• **AIM OF THE EXERCISE**
Give the data again in full, without pictures.

• **Records from a dataset**

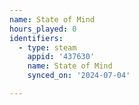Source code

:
 ```yaml
---
name: State of Mind
hours_played: 0
identifiers:
  - type: steam
    appid: '437630'
    name: State of Mind
    synced_on: '2024-07-04'

---
```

• **WRITTEN SOLUTION**
Source code

:
 ```yaml
---
name: State of Mind
hours_played: 0
identifiers:
  - type: steam
    appid: '437630'
    name: State of Mind
    synced_on: '2024-07-04'

---
```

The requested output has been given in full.